ImeProcessKey (HIMC hIMC,UINT vKey, LPARAM lKeyData, CONST LPBYTE lpbKeyState)

The IMM calls this first to ask the IME whether this key stroke should be processed by the IME. If the IME returns false (zero), the IMM does not send this key to the ImeToAsciiEx.

If the MSB of lKeyData is on, the key is released, otherwise the key is pressed. lpbKeyState is a 256-byte matrix indicating whether each VKEY is down or up (including CAPS LOCK state, etc.). vKey is just a virtual key and needs the states of lpbKeyState to see what character is input.

ImeToAsciiEx (UINT uVKey, UINT uScanCode, CONST LPBYTE lpbKeyState, LPTRANSMSGLIST lpTransBuf, UINT fuState, HIMC hIMC)

If IME returns true (non-zero) in ImeProcessKey, the virtual key is passed to ImeToAsciiEx. This entry is the most important for the genuine IME; in this routine the IME converts alphabet, Katakana or Hangeul jamo (parts) to Chinese character, Hiragana, Kanji, Hangeul or Hanja. This routine determines the usability and performance of the IME.

IME should set the contents of lpTransBuf in order for a generated character to be input into the application window, otherwise the key stroke will be lost here. A genuine IME would send WM_IME_STARTCOMPOSITION, WM_IME_COMPOSITION and WM_IME_ENDCOMPOSITION sequentially.

A member hCompStr in hIMC has the composition string. hCompStr is a handle to the COMPOSITIONSTRING structure. A genuine IME should set members of dwCompStrLen, dwCompStrOffset, dwResultStrLen and dwResultStrOffset in COMPOSITIONSTRING and (especially dwCompStrLen and dwResultStrLen) may change at every key stroke.

If dwCompStrLen and dwCompStrOffset remain unchanged, the application is highly suspicious as an IME. dwCompStrLen is the length of the characters which are being converted and shown in a special IME UI window. dwResultStrLen is the length of the character string which is determined and input into the application window. Again, if dwCompStrLen is never greater than zero, but dwResultStrLen is greater than zero, the IME is highly suspect.


An IME that consults the web as to some information related to the input character strings could be developed as a product. But this action should only be initiated when the user performs a specific operation. There would be no legitimate purpose or value for sending all the keystrokes to the web. Similarly, there would be no legitimate reason for sending keystrokes input into a specific window.

If an IME always loads a socket library, there may be conflicts with the application. If the user runs a 16-bit version of an email client, the application would not run properly. Therefore (even though the number of users running a 16-bit Internet application is very low), any quality commercial product should avoid this.

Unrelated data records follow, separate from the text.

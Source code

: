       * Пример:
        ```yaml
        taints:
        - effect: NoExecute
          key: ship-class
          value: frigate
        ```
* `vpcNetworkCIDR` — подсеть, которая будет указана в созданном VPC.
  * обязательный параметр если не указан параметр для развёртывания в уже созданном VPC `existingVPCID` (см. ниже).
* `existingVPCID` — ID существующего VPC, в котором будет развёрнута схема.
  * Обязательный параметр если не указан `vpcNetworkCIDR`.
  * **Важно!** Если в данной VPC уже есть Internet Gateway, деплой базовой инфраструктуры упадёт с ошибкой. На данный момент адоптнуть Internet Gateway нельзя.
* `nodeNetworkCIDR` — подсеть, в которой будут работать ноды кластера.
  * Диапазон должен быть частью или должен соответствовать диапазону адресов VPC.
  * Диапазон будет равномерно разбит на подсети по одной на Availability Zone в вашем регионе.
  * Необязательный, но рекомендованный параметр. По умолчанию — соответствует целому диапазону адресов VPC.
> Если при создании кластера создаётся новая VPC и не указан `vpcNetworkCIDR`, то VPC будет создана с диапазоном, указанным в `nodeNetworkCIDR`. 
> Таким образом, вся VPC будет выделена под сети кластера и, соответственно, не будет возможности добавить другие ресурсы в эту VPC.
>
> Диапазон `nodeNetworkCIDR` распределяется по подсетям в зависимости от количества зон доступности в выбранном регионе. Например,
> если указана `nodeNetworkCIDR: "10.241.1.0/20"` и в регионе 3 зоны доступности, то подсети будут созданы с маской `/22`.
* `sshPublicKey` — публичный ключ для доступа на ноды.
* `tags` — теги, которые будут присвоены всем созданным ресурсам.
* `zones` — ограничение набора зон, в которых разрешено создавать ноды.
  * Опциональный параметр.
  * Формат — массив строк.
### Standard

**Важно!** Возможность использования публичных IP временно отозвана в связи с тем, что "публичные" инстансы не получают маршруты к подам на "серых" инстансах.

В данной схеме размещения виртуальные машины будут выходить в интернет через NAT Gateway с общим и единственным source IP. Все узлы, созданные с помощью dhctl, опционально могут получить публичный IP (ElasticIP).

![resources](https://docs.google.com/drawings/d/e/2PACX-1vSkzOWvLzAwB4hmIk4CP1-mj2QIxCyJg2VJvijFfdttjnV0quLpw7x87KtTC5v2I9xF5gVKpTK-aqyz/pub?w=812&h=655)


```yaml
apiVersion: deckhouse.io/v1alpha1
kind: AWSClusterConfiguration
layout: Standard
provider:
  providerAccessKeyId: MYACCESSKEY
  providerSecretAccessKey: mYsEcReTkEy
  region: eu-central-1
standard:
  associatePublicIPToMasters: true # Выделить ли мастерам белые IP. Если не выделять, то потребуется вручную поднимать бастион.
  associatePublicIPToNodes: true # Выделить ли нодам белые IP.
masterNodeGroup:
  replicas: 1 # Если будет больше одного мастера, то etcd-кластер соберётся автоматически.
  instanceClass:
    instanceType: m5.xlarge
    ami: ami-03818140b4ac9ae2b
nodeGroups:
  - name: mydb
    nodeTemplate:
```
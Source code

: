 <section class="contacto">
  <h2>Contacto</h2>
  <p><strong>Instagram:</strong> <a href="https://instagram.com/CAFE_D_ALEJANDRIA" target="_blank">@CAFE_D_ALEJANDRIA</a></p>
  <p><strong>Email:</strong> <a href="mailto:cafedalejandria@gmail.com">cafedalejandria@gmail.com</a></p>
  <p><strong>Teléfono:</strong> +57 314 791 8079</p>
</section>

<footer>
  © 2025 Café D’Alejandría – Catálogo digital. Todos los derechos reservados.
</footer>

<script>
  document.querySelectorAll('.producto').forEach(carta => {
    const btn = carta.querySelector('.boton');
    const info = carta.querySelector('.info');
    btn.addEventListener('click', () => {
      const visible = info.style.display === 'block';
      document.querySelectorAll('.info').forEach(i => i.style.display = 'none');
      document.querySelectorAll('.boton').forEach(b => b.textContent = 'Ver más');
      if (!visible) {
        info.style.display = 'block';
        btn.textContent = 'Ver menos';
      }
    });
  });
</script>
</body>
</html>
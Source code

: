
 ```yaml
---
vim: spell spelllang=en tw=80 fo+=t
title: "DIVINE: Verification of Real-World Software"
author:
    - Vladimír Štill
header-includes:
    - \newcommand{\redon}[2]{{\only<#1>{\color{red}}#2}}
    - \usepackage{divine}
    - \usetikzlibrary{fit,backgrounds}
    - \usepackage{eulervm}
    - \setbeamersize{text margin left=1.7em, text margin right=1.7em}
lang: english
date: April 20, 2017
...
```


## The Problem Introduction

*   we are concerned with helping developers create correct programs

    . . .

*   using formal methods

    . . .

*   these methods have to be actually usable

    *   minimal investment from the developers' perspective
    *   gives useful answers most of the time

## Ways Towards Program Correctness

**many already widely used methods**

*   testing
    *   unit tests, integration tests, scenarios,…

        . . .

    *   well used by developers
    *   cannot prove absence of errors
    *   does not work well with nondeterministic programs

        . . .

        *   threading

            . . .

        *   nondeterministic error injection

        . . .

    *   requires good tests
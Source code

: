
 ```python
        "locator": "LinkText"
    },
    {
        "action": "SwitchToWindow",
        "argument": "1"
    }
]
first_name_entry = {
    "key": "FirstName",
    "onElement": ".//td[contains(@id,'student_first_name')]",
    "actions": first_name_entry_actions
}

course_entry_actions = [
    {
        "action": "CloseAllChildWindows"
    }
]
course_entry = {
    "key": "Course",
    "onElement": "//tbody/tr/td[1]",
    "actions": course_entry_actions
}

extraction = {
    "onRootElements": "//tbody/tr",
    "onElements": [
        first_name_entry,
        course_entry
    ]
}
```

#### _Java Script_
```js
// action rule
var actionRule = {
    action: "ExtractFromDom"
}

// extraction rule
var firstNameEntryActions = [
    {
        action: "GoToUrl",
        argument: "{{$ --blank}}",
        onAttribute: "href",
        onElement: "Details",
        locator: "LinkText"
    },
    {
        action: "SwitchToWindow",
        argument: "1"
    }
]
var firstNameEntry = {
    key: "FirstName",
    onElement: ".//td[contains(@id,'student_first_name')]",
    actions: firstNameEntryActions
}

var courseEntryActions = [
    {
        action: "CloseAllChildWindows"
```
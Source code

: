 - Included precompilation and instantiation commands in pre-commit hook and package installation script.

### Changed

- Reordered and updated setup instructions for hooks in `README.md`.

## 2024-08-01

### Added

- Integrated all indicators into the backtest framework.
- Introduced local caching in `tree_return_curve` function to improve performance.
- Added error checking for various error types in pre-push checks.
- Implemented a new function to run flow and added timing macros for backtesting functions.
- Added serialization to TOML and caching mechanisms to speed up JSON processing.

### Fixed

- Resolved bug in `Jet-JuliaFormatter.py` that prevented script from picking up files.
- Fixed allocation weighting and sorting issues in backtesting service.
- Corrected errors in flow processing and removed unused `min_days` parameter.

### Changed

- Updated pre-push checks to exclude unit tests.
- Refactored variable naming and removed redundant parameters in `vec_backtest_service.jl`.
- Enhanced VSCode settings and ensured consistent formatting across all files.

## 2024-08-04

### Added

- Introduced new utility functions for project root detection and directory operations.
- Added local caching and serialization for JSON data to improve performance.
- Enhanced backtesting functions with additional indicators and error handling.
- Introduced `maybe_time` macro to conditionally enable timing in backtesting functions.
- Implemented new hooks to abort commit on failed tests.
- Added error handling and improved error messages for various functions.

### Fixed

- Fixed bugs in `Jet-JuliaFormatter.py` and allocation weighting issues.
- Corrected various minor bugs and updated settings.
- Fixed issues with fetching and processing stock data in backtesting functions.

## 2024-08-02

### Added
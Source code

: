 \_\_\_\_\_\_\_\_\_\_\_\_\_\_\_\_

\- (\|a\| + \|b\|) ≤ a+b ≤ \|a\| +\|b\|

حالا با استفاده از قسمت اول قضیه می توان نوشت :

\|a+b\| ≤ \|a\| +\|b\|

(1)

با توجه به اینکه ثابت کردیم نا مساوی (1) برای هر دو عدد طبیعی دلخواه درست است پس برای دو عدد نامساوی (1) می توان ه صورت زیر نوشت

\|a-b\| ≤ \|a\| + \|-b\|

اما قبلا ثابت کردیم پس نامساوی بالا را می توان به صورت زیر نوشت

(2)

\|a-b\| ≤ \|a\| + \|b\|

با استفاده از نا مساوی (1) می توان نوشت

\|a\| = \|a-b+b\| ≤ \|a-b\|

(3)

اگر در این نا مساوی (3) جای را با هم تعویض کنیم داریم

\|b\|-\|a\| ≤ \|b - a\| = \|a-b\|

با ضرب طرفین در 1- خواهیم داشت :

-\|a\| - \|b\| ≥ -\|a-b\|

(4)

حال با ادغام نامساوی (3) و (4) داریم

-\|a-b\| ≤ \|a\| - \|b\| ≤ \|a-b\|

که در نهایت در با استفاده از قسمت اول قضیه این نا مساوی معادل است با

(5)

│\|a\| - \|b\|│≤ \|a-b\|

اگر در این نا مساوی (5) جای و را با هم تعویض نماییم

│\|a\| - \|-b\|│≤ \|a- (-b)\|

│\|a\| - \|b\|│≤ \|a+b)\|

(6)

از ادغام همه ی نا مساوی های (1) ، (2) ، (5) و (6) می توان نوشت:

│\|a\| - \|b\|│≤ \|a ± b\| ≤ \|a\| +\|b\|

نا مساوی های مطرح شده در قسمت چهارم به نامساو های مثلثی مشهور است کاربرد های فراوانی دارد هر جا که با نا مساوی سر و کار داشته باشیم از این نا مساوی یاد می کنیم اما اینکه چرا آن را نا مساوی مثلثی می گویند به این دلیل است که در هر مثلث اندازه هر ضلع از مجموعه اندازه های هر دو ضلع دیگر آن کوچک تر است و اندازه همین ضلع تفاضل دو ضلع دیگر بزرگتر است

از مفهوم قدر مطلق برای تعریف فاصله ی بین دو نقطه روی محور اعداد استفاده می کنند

Listening on a port should be avoided too, since it is hard to tell what port will be opened by the application. So, if you come across an IME that does this, beware, it could be a rogue one.


In the Far East versions of Windows used in China, Japan and Korea, genuine IMEs can be hacked and altered to log keystrokes or carry out malicious actions. The installer of the keylogger will replace an IME file and might set some IME-related registry values. Virus analysts must look out for either ImeProcessKey or ImeToAsciiEx entries that log keystrokes in a file or registry, send keystrokes through a socket, or do anything that is unnecessary as an IME functionality. A hacked IME would not behave any differently from the user's perspective.

In the other language versions of Windows, the keyboard layout can be changed to a fake IME which does nothing but log keystrokes, send the keystrokes or some other malicious behaviour. In this case users would notice the change in behaviour of the IME, but they are still able to input keys without problems. The installer will drop an IME file, add some IME-related registry values and change the registry of default keyboard layout. In this case, virus analysts should watch out for an ImeToAsciiEx entry that does almost nothing compared to what would be expected in a genuine IME.